● **Material to process**:
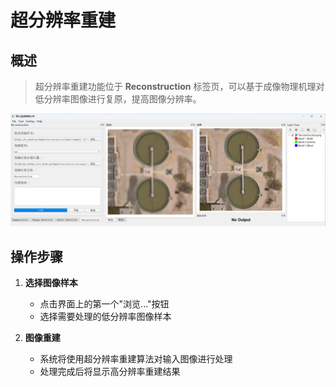 # 超分辨率重建

## 概述
> 超分辨率重建功能位于 **Reconstruction** 标签页，可以基于成像物理机理对低分辨率图像进行复原，提高图像分辨率。

![界面](../reconstruction.png)

## 操作步骤

1. **选择图像样本**
   - 点击界面上的第一个"浏览..."按钮
   - 选择需要处理的低分辨率图像样本

2. **图像重建**
   - 系统将使用超分辨率重建算法对输入图像进行处理
   - 处理完成后将显示高分辨率重建结果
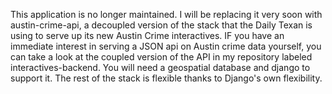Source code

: This application is no longer maintained. I will be replacing it very soon with austin-crime-api, a decoupled version of the stack that the Daily Texan is using to serve up its new Austin Crime interactives. IF you have an immediate interest in serving a JSON api on Austin crime data yourself, you can take a look at the coupled version of the API in my repository labeled interactives-backend. You will need a geospatial database and django to support it. The rest of the stack is flexible thanks to Django's own flexibility.
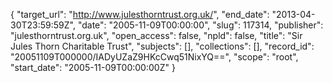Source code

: {
  "target_url": "http://www.julesthorntrust.org.uk/", 
  "end_date": "2013-04-30T23:59:59Z", 
  "date": "2005-11-09T00:00:00", 
  "slug": 117314, 
  "publisher": "julesthorntrust.org.uk", 
  "open_access": false, 
  "npld": false, 
  "title": "Sir Jules Thorn Charitable Trust", 
  "subjects": [], 
  "collections": [], 
  "record_id": "20051109T000000/IADyUZaZ9HKcCwq51NixYQ==", 
  "scope": "root", 
  "start_date": "2005-11-09T00:00:00Z"
}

● **Task details**:
Everything in the data except the pictures must appear in your answer unchanged.

● **Your solution**:
 # 超分辨率重建

## 概述
> 超分辨率重建功能位于 **Reconstruction** 标签页，可以基于成像物理机理对低分辨率图像进行复原，提高图像分辨率。

![界面](../reconstruction.png)

## 操作步骤

1. **选择图像样本**
   - 点击界面上的第一个"浏览..."按钮
   - 选择需要处理的低分辨率图像样本

2. **图像重建**
   - 系统将使用超分辨率重建算法对输入图像进行处理
   - 处理完成后将显示高分辨率重建结果
Source code

: This application is no longer maintained. I will be replacing it very soon with austin-crime-api, a decoupled version of the stack that the Daily Texan is using to serve up its new Austin Crime interactives. IF you have an immediate interest in serving a JSON api on Austin crime data yourself, you can take a look at the coupled version of the API in my repository labeled interactives-backend. You will need a geospatial database and django to support it. The rest of the stack is flexible thanks to Django's own flexibility.
Source code

: {
  "target_url": "http://www.julesthorntrust.org.uk/", 
  "end_date": "2013-04-30T23:59:59Z", 
  "date": "2005-11-09T00:00:00", 
  "slug": 117314, 
  "publisher": "julesthorntrust.org.uk", 
  "open_access": false, 
  "npld": false, 
  "title": "Sir Jules Thorn Charitable Trust", 
  "subjects": [], 
  "collections": [], 
  "record_id": "20051109T000000/IADyUZaZ9HKcCwq51NixYQ==", 
  "scope": "root", 
  "start_date": "2005-11-09T00:00:00Z"
}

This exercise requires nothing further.